La chronique
Album paru en 1986, Tutu est certainement le dernier opus le plus connu dans la discographie de Miles Davis. Outre la référence au Prix Nobel de la paix attibué la même année au révérend sud-africain Desmond Tutu, Miles atteind ici des sommets dans le soin apporté à l'ingénierie du son et dans l'utilisation tapageuse d'instruments électroniques : claviers, batterie, effets, tout est orchestré selon la fantaisie du moment. Depuis son come-back au tout début des années 1980, le trompettiste surfe sur la vague du funk en assimilant avec habileté les ressources sonores de son époque. La notion de groove reste centrale.
«Tutu » est identifiable rien qu'à cet élément, sans oublier les nombreux breaks qui ponctuent la seule composition vraiment originale contenue dans cet album. Malgré un tempo relativement lent, le titre génère une impression inverse : celle d'une energie qui ne demande qu'à déborder. Les breaks entretiennent le plaisir de l'auditeur, comme une mise en haleine permanente. Les morceaux suivants alternent des rythmes rapides et calmes, oscillant entre le dancefloor et la ballade. L'univers funk y est éminemment présent. Quoi d'étonnant à cela lorsqu'on sait que Miles s'est entouré de Marcus Miller à la basse et de George Duke aux claviers?
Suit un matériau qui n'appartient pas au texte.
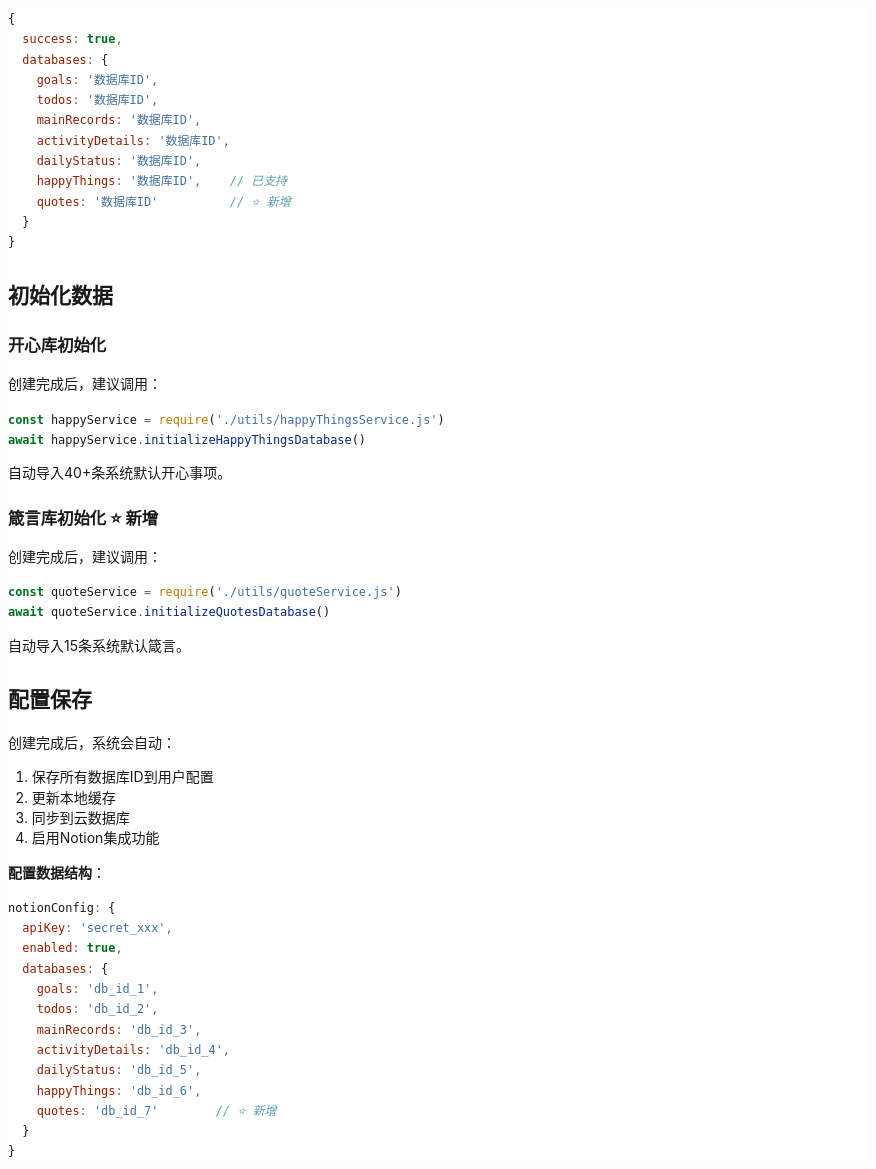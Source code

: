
 ```javascript
{
  success: true,
  databases: {
    goals: '数据库ID',
    todos: '数据库ID',
    mainRecords: '数据库ID',
    activityDetails: '数据库ID',
    dailyStatus: '数据库ID',
    happyThings: '数据库ID',    // 已支持
    quotes: '数据库ID'          // ⭐ 新增
  }
}
```

## 初始化数据

### 开心库初始化
创建完成后，建议调用：
```javascript
const happyService = require('./utils/happyThingsService.js')
await happyService.initializeHappyThingsDatabase()
```
自动导入40+条系统默认开心事项。

### 箴言库初始化 ⭐ 新增
创建完成后，建议调用：
```javascript
const quoteService = require('./utils/quoteService.js')
await quoteService.initializeQuotesDatabase()
```
自动导入15条系统默认箴言。

## 配置保存

创建完成后，系统会自动：
1. 保存所有数据库ID到用户配置
2. 更新本地缓存
3. 同步到云数据库
4. 启用Notion集成功能

**配置数据结构**：
```javascript
notionConfig: {
  apiKey: 'secret_xxx',
  enabled: true,
  databases: {
    goals: 'db_id_1',
    todos: 'db_id_2',
    mainRecords: 'db_id_3',
    activityDetails: 'db_id_4',
    dailyStatus: 'db_id_5',
    happyThings: 'db_id_6',
    quotes: 'db_id_7'        // ⭐ 新增
  }
}
```
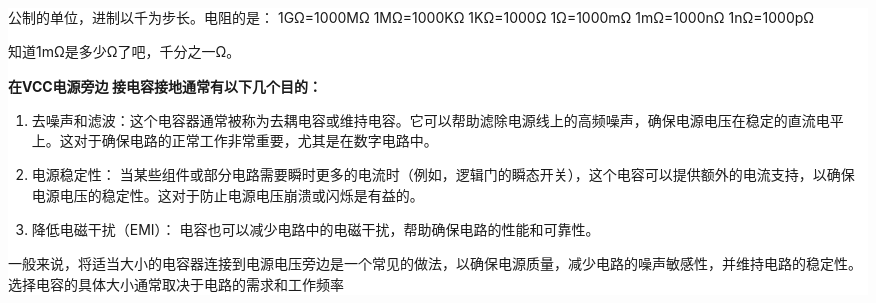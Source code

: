 公制的单位，进制以千为步长。电阻的是：
1GΩ=1000MΩ
1MΩ=1000KΩ
1KΩ=1000Ω
1Ω=1000mΩ
1mΩ=1000nΩ
1nΩ=1000pΩ

知道1mΩ是多少Ω了吧，千分之一Ω。





**在VCC电源旁边 接电容接地通常有以下几个目的：**

1. 去噪声和滤波：这个电容器通常被称为去耦电容或维持电容。它可以帮助滤除电源线上的高频噪声，确保电源电压在稳定的直流电平上。这对于确保电路的正常工作非常重要，尤其是在数字电路中。

2. 电源稳定性： 当某些组件或部分电路需要瞬时更多的电流时（例如，逻辑门的瞬态开关），这个电容可以提供额外的电流支持，以确保电源电压的稳定性。这对于防止电源电压崩溃或闪烁是有益的。

3. 降低电磁干扰（EMI）： 电容也可以减少电路中的电磁干扰，帮助确保电路的性能和可靠性。

一般来说，将适当大小的电容器连接到电源电压旁边是一个常见的做法，以确保电源质量，减少电路的噪声敏感性，并维持电路的稳定性。选择电容的具体大小通常取决于电路的需求和工作频率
Miles Davis se veut à la pointe de la technologie musicale et de son temps. Mais c'est peut-être la première fois que son désir d'innover à tout prix perd de sa superbe et commence à s'éssouffler, voire à lasser. En effet, son retour dans les années 1980 fait moins de lui un précurseur qu'un talentueux récupérateur. Avec la même recette : un groove, plus une harmonie modale sur lesquels improviser, et le son de l'époque. Ce dernier paramètre concerne également son intérêt (non désintéressé) pour tout ce qui touche à la sphère de la pop music. En témoigne son choix de reprendre la composition « Perfect Way » de Scritti Politti. Ce groupe britannique, resté confidentiel malgré quelques succès d'estime comme le titre «Wood Beez » en hommage à Aretha Franklin, est imprégné de musique noire américaine et a su créer un son funk bien à eux : basé sur un travail en studio assez remaquable, des arrangements et grooves plutôt efficaces. Miles Davis n'y a pas été insensible.
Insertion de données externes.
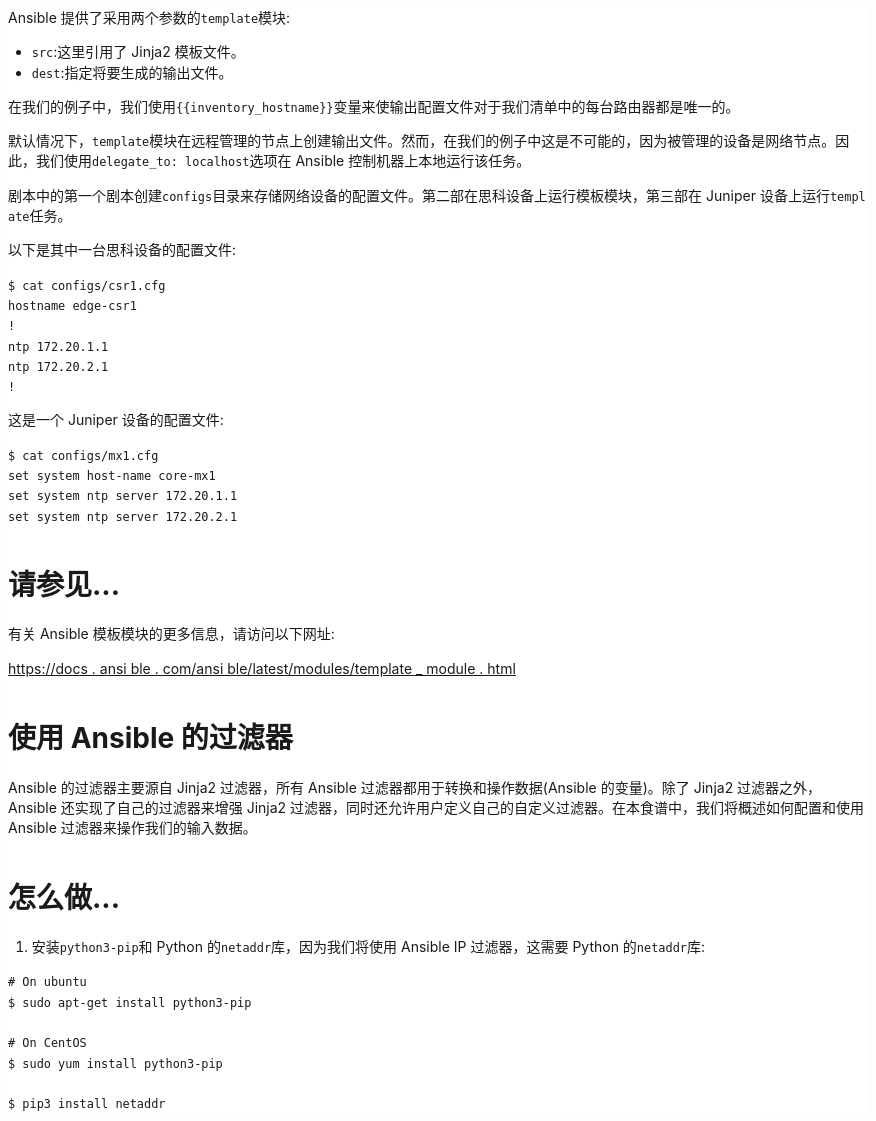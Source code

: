 Ansible 提供了采用两个参数的`template`模块:

*   `src`:这里引用了 Jinja2 模板文件。
*   `dest`:指定将要生成的输出文件。

在我们的例子中，我们使用`{{inventory_hostname}}`变量来使输出配置文件对于我们清单中的每台路由器都是唯一的。

默认情况下，`template`模块在远程管理的节点上创建输出文件。然而，在我们的例子中这是不可能的，因为被管理的设备是网络节点。因此，我们使用`delegate_to: localhost`选项在 Ansible 控制机器上本地运行该任务。

剧本中的第一个剧本创建`configs`目录来存储网络设备的配置文件。第二部在思科设备上运行模板模块，第三部在 Juniper 设备上运行`template`任务。

以下是其中一台思科设备的配置文件:

```
$ cat configs/csr1.cfg
hostname edge-csr1
!
ntp 172.20.1.1
ntp 172.20.2.1
!
```

这是一个 Juniper 设备的配置文件:

```
$ cat configs/mx1.cfg
set system host-name core-mx1
set system ntp server 172.20.1.1
set system ntp server 172.20.2.1
```

# 请参见...

有关 Ansible 模板模块的更多信息，请访问以下网址:

[https://docs . ansi ble . com/ansi ble/latest/modules/template _ module . html](https://docs.ansible.com/ansible/latest/modules/template_module.html)

# 使用 Ansible 的过滤器

Ansible 的过滤器主要源自 Jinja2 过滤器，所有 Ansible 过滤器都用于转换和操作数据(Ansible 的变量)。除了 Jinja2 过滤器之外，Ansible 还实现了自己的过滤器来增强 Jinja2 过滤器，同时还允许用户定义自己的自定义过滤器。在本食谱中，我们将概述如何配置和使用 Ansible 过滤器来操作我们的输入数据。

# 怎么做...

1.  安装`python3-pip`和 Python 的`netaddr`库，因为我们将使用 Ansible IP 过滤器，这需要 Python 的`netaddr`库:

```
# On ubuntu
$ sudo apt-get install python3-pip

# On CentOS
$ sudo yum install python3-pip

$ pip3 install netaddr
```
« Don't Loose Your Mind » fait la part belle à un mélange opportuniste de funk et de reggae. Le genre populaire venu de Jamaïque intègre ainsi le faisceau que Miles utilise pour éclairer d'un seul regard l'ensemble des musiques se rattachant à la communauté noire. Le résultat est davantage grossier qu'une réussite. « Full Nelson » est un clin d'oeil à une ancienne composition de Miles baptisée « Half Nelson » datant de ses débuts. Mise à part l'amusement de l'auto-citation pour qui la remarque, les deux morceaux n'ont strictement rien à voir.
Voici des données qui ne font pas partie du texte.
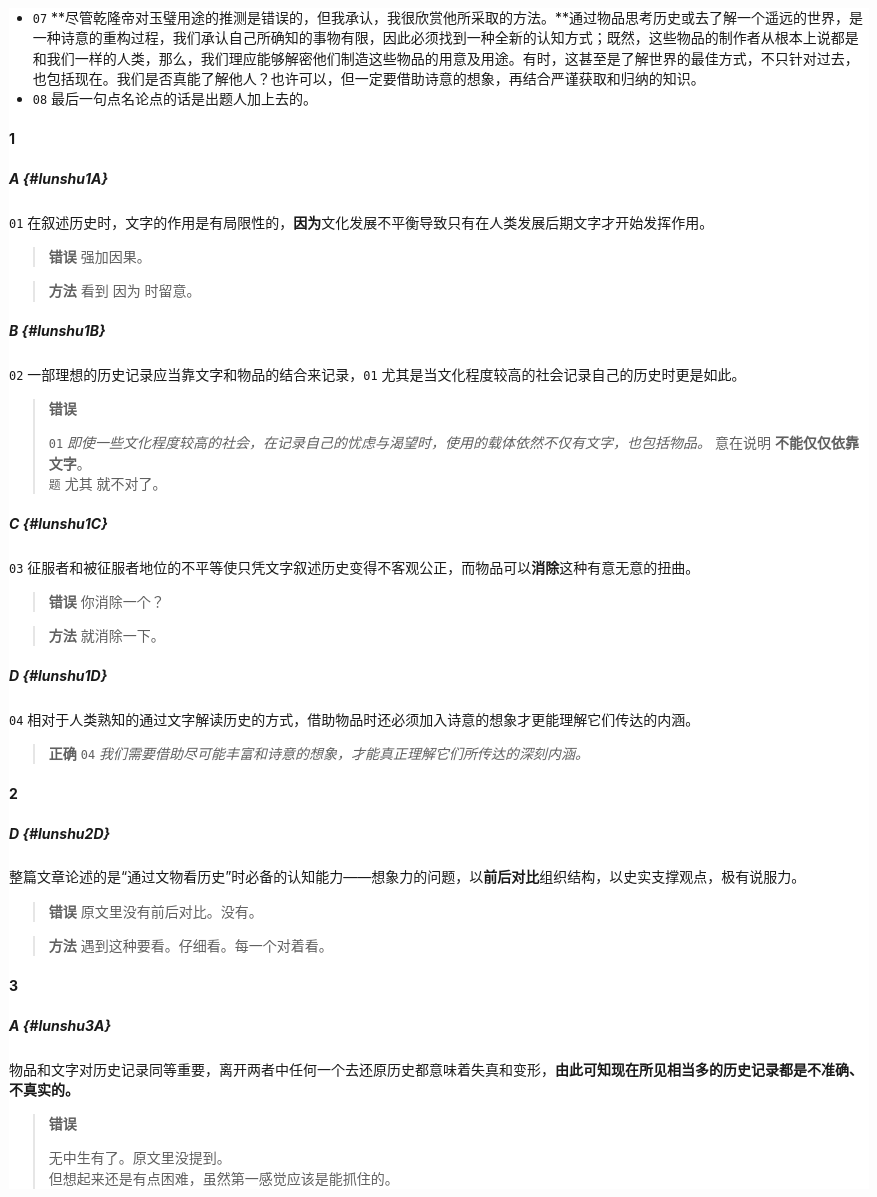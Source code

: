 - `07` **尽管乾隆帝对玉璧用途的推测是错误的，但我承认，我很欣赏他所采取的方法。**通过物品思考历史或去了解一个遥远的世界，是一种诗意的重构过程，我们承认自己所确知的事物有限，因此必须找到一种全新的认知方式；既然，这些物品的制作者从根本上说都是和我们一样的人类，那么，我们理应能够解密他们制造这些物品的用意及用途。有时，这甚至是了解世界的最佳方式，不只针对过去，也包括现在。我们是否真能了解他人？也许可以，但一定要借助诗意的想象，再结合严谨获取和归纳的知识。
- `08` 最后一句点名论点的话是出题人加上去的。

#### 1

##### A {#lunshu1A}

`01` 在叙述历史时，文字的作用是有局限性的，**因为**文化发展不平衡导致只有在人类发展后期文字才开始发挥作用。

> **错误** 强加因果。

> **方法** 看到 因为 时留意。

##### B {#lunshu1B}

`02` 一部理想的历史记录应当靠文字和物品的结合来记录，`01` 尤其是当文化程度较高的社会记录自己的历史时更是如此。

> **错误**
>
> `01` *即使一些文化程度较高的社会，在记录自己的忧虑与渴望时，使用的载体依然不仅有文字，也包括物品。* 意在说明 **不能仅仅依靠文字**。  
> `题` 尤其 就不对了。

##### C {#lunshu1C} 

`03` 征服者和被征服者地位的不平等使只凭文字叙述历史变得不客观公正，而物品可以**消除**这种有意无意的扭曲。

> **错误** 你消除一个？

> **方法** 就消除一下。

##### D {#lunshu1D}

`04` 相对于人类熟知的通过文字解读历史的方式，借助物品时还必须加入诗意的想象才更能理解它们传达的内涵。

> **正确** `04` *我们需要借助尽可能丰富和诗意的想象，才能真正理解它们所传达的深刻内涵。*

#### 2

##### D {#lunshu2D}

整篇文章论述的是“通过文物看历史”时必备的认知能力――想象力的问题，以**前后对比**组织结构，以史实支撑观点，极有说服力。

> **错误** 原文里没有前后对比。没有。

> **方法** 遇到这种要看。仔细看。每一个对着看。

#### 3

##### A {#lunshu3A}

物品和文字对历史记录同等重要，离开两者中任何一个去还原历史都意味着失真和变形，**由此可知现在所见相当多的历史记录都是不准确、不真实的。**

> **错误** 
>
> 无中生有了。原文里没提到。  
> 但想起来还是有点困难，虽然第一感觉应该是能抓住的。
Tutu est un album qui signe l'arrêt de la réelle productivité du trompettiste. Sa stature et sa réputation lui ont valu au moment de la sortie du disque un nombre intarissable d'éloges injustifiés, bousouflés d'esprit révérencieux et d'obséquiosité. Car comment oser égratigner une légende, même finissante? Ne pas toucher à Miles Davis n'était sûrement pas le meilleur service à lui rendre. Mais on ne casse pas un mythe : on l'entretient. Ce fut en tout cas la ligne éditoriale privilégiée car les plumes médiatiques les plus autorisées et les plus disposées à se montrer dithyrambiques. Voici, par exemple, ce que Philippe Sollers écrivait : « S'il le faut, je mettrai en scène l'incroyable mauvais goût de l'époque, juste pour dire, à un moment donné : attention, la cour. Jugement tranchant, sans emphase. Si la mort parle, ce doit être, au fond, sur ce ton ». Mieux vaut retenir ce que Miles Davis a légué à l'ensemble de la musique populaire occidentale sur près de trente ans, depuis 1949 jusqu'au milieu des années 1970, plutôt que de lui donner un blanc-seing systématique lorsque rien ne le justifie.